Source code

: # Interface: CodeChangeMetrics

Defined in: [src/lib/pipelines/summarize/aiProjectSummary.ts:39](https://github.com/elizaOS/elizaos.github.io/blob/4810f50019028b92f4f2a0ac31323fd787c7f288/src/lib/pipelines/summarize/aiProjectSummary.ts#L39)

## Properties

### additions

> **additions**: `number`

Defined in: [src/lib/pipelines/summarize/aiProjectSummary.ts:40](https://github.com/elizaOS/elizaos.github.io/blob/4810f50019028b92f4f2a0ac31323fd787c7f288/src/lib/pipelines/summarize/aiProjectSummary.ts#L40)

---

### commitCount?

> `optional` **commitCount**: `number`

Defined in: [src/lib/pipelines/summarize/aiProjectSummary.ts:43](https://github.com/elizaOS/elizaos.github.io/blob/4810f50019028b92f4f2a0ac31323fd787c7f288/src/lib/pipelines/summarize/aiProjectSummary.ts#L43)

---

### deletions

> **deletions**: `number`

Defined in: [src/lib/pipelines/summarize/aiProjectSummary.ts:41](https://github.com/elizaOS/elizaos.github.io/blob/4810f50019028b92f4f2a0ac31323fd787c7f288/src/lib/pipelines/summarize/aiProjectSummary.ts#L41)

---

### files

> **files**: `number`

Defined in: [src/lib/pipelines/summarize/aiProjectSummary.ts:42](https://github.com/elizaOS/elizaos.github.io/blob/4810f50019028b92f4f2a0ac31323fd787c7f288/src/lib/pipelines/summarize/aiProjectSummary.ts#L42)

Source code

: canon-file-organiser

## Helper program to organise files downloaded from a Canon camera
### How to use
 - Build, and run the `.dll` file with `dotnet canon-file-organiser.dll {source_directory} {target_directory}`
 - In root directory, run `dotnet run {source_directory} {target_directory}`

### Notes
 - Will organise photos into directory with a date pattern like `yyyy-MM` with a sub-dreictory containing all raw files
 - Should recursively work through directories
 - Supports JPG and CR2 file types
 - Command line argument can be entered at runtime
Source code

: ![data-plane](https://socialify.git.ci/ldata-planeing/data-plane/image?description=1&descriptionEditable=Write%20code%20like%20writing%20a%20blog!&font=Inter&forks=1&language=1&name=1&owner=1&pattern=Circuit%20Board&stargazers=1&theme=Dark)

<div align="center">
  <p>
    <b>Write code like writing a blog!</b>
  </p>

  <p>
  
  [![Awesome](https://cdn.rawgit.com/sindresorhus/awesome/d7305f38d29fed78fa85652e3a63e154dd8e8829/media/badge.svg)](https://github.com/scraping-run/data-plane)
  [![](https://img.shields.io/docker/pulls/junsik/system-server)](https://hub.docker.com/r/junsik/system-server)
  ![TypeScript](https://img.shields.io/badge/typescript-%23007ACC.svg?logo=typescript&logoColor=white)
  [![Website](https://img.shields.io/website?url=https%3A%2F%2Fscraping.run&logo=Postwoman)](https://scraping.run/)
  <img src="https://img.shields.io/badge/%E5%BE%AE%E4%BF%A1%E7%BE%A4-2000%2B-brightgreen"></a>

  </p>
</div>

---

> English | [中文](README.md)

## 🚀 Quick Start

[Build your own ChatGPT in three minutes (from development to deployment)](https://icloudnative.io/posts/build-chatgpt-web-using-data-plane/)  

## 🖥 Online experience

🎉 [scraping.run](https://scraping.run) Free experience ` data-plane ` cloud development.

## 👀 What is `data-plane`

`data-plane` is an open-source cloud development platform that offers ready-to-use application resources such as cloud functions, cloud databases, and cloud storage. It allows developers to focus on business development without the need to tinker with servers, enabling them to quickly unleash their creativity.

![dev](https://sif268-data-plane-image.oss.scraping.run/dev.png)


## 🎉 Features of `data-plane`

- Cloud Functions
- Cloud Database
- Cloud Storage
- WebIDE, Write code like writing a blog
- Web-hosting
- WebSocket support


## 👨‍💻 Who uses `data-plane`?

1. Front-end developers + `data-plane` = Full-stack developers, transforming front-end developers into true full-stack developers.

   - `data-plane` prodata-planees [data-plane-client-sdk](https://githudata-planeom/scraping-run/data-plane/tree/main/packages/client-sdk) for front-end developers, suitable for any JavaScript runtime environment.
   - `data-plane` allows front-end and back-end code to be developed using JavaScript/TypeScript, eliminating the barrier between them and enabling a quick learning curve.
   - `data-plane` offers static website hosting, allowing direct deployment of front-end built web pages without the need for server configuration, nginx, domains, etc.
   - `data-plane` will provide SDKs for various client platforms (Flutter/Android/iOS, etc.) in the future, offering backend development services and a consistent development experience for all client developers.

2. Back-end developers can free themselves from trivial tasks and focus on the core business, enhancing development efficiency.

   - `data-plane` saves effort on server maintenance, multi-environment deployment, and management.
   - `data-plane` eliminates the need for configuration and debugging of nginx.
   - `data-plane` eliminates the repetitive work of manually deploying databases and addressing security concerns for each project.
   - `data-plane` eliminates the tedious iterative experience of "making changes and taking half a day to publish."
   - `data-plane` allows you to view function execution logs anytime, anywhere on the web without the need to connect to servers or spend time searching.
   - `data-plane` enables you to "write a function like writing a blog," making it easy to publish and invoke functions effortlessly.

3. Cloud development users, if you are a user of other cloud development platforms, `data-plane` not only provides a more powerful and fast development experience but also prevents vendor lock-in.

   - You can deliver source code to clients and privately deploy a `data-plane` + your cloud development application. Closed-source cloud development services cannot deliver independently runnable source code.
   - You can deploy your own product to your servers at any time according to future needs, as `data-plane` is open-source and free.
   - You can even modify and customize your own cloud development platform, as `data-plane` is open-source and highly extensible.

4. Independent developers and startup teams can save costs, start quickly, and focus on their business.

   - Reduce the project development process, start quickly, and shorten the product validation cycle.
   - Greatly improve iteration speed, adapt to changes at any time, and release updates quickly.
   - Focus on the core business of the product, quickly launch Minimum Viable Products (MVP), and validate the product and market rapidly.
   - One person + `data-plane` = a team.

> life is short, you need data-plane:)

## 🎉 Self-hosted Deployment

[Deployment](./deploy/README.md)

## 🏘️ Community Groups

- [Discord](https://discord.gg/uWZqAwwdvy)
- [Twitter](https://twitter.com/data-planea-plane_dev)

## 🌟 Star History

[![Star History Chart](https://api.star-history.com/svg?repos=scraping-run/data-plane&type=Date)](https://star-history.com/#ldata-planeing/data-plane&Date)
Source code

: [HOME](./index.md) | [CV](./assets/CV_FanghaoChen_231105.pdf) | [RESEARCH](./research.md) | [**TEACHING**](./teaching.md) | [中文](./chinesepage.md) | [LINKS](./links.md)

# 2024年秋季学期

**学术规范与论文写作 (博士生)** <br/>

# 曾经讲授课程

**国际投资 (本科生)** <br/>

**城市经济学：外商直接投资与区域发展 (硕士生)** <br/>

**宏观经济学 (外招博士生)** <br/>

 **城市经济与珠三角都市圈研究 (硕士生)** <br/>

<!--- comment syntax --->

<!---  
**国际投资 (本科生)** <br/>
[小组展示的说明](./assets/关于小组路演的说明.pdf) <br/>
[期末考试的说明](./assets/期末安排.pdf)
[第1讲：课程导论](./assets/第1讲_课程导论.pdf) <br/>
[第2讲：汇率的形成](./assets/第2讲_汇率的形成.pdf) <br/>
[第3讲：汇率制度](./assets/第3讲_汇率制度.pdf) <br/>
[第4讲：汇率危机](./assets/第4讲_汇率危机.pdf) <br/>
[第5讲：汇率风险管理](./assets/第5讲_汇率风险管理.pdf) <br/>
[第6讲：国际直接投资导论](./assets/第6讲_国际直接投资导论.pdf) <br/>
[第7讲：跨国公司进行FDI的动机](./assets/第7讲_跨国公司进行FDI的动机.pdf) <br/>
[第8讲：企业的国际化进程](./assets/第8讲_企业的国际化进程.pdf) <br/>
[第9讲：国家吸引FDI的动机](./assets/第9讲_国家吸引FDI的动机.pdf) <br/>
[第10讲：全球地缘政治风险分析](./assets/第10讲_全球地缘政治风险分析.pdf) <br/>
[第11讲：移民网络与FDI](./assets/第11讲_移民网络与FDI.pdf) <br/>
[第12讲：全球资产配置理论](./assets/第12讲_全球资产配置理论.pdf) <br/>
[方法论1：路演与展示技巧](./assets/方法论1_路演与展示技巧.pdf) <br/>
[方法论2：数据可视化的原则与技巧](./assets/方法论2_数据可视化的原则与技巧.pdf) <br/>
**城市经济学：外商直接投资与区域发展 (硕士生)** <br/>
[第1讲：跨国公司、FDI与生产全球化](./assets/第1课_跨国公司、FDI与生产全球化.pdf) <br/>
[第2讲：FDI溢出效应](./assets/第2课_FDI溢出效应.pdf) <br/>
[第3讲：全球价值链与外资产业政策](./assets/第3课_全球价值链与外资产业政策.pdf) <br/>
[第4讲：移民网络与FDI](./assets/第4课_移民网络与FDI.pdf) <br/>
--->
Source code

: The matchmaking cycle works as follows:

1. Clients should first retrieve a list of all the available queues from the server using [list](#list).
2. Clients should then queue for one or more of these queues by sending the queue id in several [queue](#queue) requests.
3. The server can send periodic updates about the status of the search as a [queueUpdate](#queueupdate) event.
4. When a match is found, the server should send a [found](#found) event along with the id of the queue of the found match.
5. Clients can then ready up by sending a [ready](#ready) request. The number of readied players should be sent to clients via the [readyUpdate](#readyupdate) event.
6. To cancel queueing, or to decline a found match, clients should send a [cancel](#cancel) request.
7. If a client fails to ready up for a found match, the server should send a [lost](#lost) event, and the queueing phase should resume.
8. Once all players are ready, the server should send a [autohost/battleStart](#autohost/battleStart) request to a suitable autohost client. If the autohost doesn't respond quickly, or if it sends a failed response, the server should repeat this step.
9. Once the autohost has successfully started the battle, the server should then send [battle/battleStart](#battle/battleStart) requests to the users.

* [Activity]: In the material above, show every line where the word "JavaScript" turns up.

* [Response below]:
   - `data-plane` prodata-planees [data-plane-client-sdk](https://githudata-planeom/scraping-run/data-plane/tree/main/packages/client-sdk) for front-end developers, suitable for any JavaScript runtime environment.
   - `data-plane` allows front-end and back-end code to be developed using JavaScript/TypeScript, eliminating the barrier between them and enabling a quick learning curve.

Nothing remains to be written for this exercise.